*Dataset entries*.
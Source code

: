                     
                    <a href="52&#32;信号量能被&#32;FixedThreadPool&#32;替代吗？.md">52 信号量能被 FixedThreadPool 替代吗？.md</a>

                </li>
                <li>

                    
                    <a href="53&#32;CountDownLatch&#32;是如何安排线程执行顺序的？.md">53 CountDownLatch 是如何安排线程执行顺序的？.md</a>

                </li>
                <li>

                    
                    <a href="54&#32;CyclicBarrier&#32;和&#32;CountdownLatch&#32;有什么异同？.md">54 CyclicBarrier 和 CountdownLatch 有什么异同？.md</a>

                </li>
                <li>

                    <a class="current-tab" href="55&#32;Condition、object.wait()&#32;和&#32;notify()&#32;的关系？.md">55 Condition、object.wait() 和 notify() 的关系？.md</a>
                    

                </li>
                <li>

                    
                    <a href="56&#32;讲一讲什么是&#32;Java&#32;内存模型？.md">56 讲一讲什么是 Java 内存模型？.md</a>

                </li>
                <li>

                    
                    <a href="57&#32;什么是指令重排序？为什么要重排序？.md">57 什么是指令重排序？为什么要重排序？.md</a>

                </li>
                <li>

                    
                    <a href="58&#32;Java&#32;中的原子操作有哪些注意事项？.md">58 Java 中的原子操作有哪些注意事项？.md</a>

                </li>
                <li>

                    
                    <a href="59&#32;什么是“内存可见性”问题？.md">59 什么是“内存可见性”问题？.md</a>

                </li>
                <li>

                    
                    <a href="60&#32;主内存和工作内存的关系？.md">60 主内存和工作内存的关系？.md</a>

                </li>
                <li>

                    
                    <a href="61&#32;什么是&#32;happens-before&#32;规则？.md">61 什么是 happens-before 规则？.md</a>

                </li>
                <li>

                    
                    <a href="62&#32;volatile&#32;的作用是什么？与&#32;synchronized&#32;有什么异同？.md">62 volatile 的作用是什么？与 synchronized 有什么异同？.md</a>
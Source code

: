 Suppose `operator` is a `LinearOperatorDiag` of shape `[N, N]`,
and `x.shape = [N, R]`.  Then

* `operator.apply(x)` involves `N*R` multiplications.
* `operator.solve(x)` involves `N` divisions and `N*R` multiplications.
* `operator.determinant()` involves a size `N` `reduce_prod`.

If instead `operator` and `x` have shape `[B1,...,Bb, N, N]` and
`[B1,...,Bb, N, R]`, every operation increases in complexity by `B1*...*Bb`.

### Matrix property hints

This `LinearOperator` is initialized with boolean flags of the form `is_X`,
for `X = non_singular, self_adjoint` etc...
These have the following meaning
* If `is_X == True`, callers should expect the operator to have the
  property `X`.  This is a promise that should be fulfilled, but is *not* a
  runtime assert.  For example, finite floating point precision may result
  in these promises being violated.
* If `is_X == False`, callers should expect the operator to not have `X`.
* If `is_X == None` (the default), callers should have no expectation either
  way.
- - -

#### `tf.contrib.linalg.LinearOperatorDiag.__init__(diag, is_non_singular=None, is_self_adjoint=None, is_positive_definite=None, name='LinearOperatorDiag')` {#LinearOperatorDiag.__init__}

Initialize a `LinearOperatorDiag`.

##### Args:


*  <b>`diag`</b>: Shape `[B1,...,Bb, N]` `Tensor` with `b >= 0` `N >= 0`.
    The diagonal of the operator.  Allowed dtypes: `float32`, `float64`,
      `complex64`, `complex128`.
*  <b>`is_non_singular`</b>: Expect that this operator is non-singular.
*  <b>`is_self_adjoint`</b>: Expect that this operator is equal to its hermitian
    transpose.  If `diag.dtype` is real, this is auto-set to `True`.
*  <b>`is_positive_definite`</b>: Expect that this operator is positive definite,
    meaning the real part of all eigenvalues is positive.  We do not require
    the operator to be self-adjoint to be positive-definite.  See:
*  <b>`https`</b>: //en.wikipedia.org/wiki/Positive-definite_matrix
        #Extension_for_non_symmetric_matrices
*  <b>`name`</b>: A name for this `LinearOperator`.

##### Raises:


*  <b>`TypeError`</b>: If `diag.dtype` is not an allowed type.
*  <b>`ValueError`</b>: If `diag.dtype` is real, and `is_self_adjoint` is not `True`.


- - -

*Task instructions*. Whenever a line above includes the string "LinearOperatorDiag", copy it.

*Exercise solution*.
: Suppose `operator` is a `LinearOperatorDiag` of shape `[N, N]`,
#### `tf.contrib.linalg.LinearOperatorDiag.__init__(diag, is_non_singular=None, is_self_adjoint=None, is_positive_definite=None, name='LinearOperatorDiag')` {#LinearOperatorDiag.__init__}
Initialize a `LinearOperatorDiag`.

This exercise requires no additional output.